Mediation Should Not Be Default Resolution Process in Cases of Abuse
Monday, August 30, 2021 @ 3:15 PM | By Pamela Cross
In his Aug. 19 article, “Considering mediation as a default resolution process in light of new family law duties,” Oren Weinberg makes a strong case for the value of mediation for people seeking to resolve family law disputes. I don’t disagree with anything he says. Mediation can be extremely helpful and is, for many families, a better way of working out their differences than is litigation. Everyone who meets with a legal adviser to discuss their family law issues should be told about alternative dispute resolution options, including mediation.
However, as a coalition of women’s equality organizations argued in our submissions during the legislative process that led to the changes to the Divorce Act:
Those involved in the family law system should have a duty to prevent violence against women and their children. This duty extends to the advice to be given on the process options that are available in relation to divorce. Before advising in favour of any particular legal process, legal advisers should be required to screen for family violence. In addition, they should fully inform their clients on all available processes and advise them based on the facts of their situation. The blanket duty on legal advisers proposed in section 7.7 to “encourage” a family dispute resolution process may put abused spouses and/or children at risk of family violence.
Mediation should not be off the table for cases involving intimate partner abuse; but neither should it be positioned as a preferred or default process. I have worked with women who, after leaving an abusive relationship, have found mediation helpful. They felt they had more of a voice in shaping their family’s future and said they thought their former partner would be more likely to follow the agreement because he was part of crafting it.

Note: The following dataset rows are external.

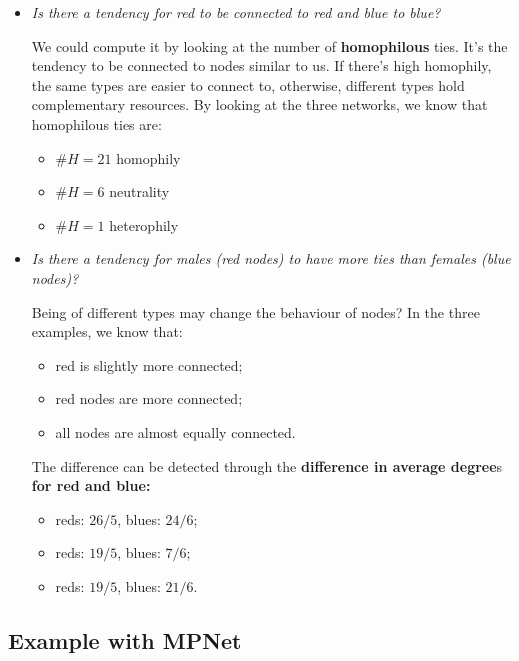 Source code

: \documentclass[
  notitlepage,
  onecolumn,
  openany]{book}
\providecommand{\tightlist}{%
  \setlength{\itemsep}{0pt}\setlength{\parskip}{0pt}}
\begin{document}
\begin{itemize}
\item
  \emph{Is there a tendency for red to be connected to red and blue to blue?}

  We could compute it by looking at the number of \textbf{homophilous} ties. It's the tendency to be connected to nodes similar to us. If there's high homophily, the same types are easier to connect to, otherwise, different types hold complementary resources. By looking at the three networks, we know that homophilous ties are:

  \begin{itemize}
  \tightlist
  \item
    \(\# H = 21\) homophily
  \item
    \(\# H = 6\) neutrality
  \item
    \(\# H = 1\) heterophily
  \end{itemize}
\item
  \emph{Is there a tendency for males (red nodes) to have more ties than females (blue nodes)?}

  Being of different types may change the behaviour of nodes? In the three examples, we know that:

  \begin{itemize}
  \tightlist
  \item
    red is slightly more connected;
  \item
    red nodes are more connected;
  \item
    all nodes are almost equally connected.
  \end{itemize}

  The difference can be detected through the \textbf{difference in average degree}s \textbf{for red and blue:}

  \begin{itemize}
  \tightlist
  \item
    reds: \(26/5\), blues: \(24/6\);
  \item
    reds: \(19/5\), blues: \(7/6\);
  \item
    reds: \(19/5\), blues: \(21/6\).
  \end{itemize}
\end{itemize}

\hypertarget{example-with-mpnet}{%
\subsection{Example with MPNet}\label{example-with-mpnet}}
\end{document}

But, there are a number of special considerations in family violence cases that argue against the present requirement in s. 7.3 of the Divorce Act that legal advisers encourage clients to consider alternatives to litigation.
Some of those concerns would be abated if legal advisers were required to screen all new clients for family violence. The soon-to-be-available Department of Justice tool to assist legal professionals in identifying whether or not family violence is present is a good start. Hopefully, it will encourage legal advisers to engage in screening, even if it is not mandatory.
If family violence is identified when the file is opened, the legal adviser can approach their duties under s. 7.3 accordingly, given that the duty to encourage ADR is limited to situations where “it is appropriate to do so.”
For example, if the client identifies a small number of incidents of abuse and indicates they are not fearful, it may well be appropriate to discuss ADR. However, where the screening identifies serious, ongoing coercive controlling behaviours and the client’s words or actions indicate fear, it is likely not appropriate to do so.
Letting the client lead
Many survivors of intimate partner abuse have been subjected to coercive control. In many cases, the abuse continues post-separation and throughout the family law process. As a result, the default position of many survivors is to agree with any person they see as being in authority over them. This includes their legal adviser. The survivor may lack the self-confidence to say no to a suggestion — no matter how mildly made — that they give mediation a try. When it is presented as the preferred option, the survivor may feel they are being a bad parent or uncooperative or unreasonable if they don’t agree.
Some safety concerns — especially those that are psychological rather than physical — are difficult to detect, even with the screening process used by accredited mediators in Ontario. Further, in relationships where one partner has engaged in coercively controlling behaviours, the nature of the abuse may not be apparent to even a well-trained and observant outsider.
This is why it is important that the option of mediation be presented to clients as simply one of a number of possibilities rather than given a position of preference. If the client indicates discomfort with it, there should be no further discussion about it, even if the legal adviser does not understand why the client is rejecting it. The conversation should move on to discuss other legal processes. If the client indicates an interest in mediation, the legal adviser can proceed to provide more information.
Where there is a history of family violence and the client has decided to engage in mediation, the lawyer then has an ethical duty to ensure the client receives professional assistance with safety planning specific to the mediation situation, so should connect them with a shelter or victim services organization in the community.
There is no perfect process for survivors of intimate partner abuse, particularly when there has been coercive control and when the partner continues to engage in abusive behaviours. There are dangers — physical and psychological — to the survivor and, sometimes, to the children, of both litigation and ADR processes themselves as well as of not obtaining an outcome that will allow the survivor and children to move on to lives free from abuse and threats of abuse.
That’s why it is so important that legal advisers present all process options and leave the choice to the expert: the client.